Perspective in Japan
日本絵画では「線遠近法」はあまり発達しなかったが、代わりに「重なりの遠近法」と「大小の遠近法」が日本独特の遠近法として発達した。
伊藤若冲の「群鶏図」は「重なりの遠近法」の代表作とされる。たくさんの鶏が手前から向こうへ重なって描かれ、「重なり」によって奥行きを表現している。しかし鶏の大きさに「線遠近法」的な大小変化はない。
広重にも「重なりの遠近法」の絵がある。「名所江戸百景」の中の「日本橋通一丁目略図」という絵が面白い。建物が線遠近法なので、それに合わせて、遠くの人間も小さくなっているのだが、傘をさしている人々が重なっている。重ねることで遠近感を強調している。

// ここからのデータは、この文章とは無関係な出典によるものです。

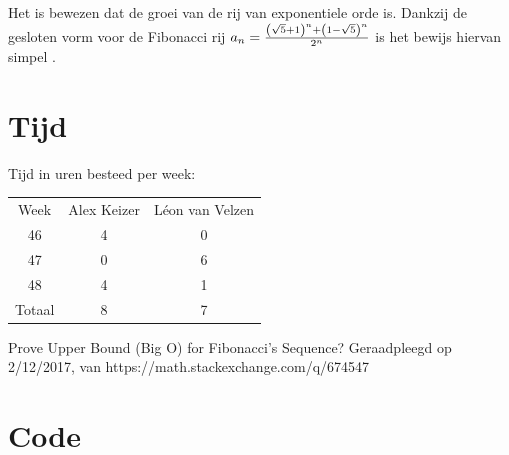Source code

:\documentclass[13pt]{article}
\begin{document}
Het is bewezen dat de groei van de rij van exponentiele orde is. Dankzij de gesloten vorm voor de Fibonacci rij $a_n={{\left(\sqrt{5}+1\right)^{n}+\left(1-\sqrt{5}\right)^{n}}\over{2^{n}}}$ is het bewijs hiervan simpel \cite{proof}.

\section{Tijd}

Tijd in uren besteed per week:

\begin{center}
\begin{tabular}{ |c|c|c| }
\hline
Week & Alex Keizer & L\'{e}on van Velzen \\
46 & 4 & 0 \\
47 & 0 & 6 \\
48 & 4 & 1 \\ 
\hline
Totaal & 8 & 7 \\
\hline
\end{tabular}
\end{center}

\begin{thebibliography}{9}
     Prove Upper Bound (Big O) for Fibonacci's Sequence? Geraadpleegd op 2/12/2017, van https://math.stackexchange.com/q/674547
\end{thebibliography}

\section{Code}




\end{document}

その広重の「名所江戸百景」には「大小の遠近法」がたくさん使われている。「水道橋駿河台」で、3匹の鯉のぼりが描かれているが、手前の鯉のぼりは、画面全体を覆うほど大きい。向こうの鯉のぼりは小さい点ほどで、極端な大小の差が遠近感を強く感じさせる。
手前の松が画面全体を占めていて、枝の間から遠景が見えている。枝の形の面白さで画面構成をしている。このように「大小の遠近法」は、絵の大胆な構図を生み、印象派に大きな影響を与えたことはよく知られている。
同じく「江戸百景」の「高輪うしまち」も同様で牛車が極端に大きい。後ろに牛が描かれているが、線遠近法的にいえば、小さくすぎる。風景画というより画面の構成の面白さをねらっている絵だ。なおこれらは「近像型構図」と呼ばれることもある。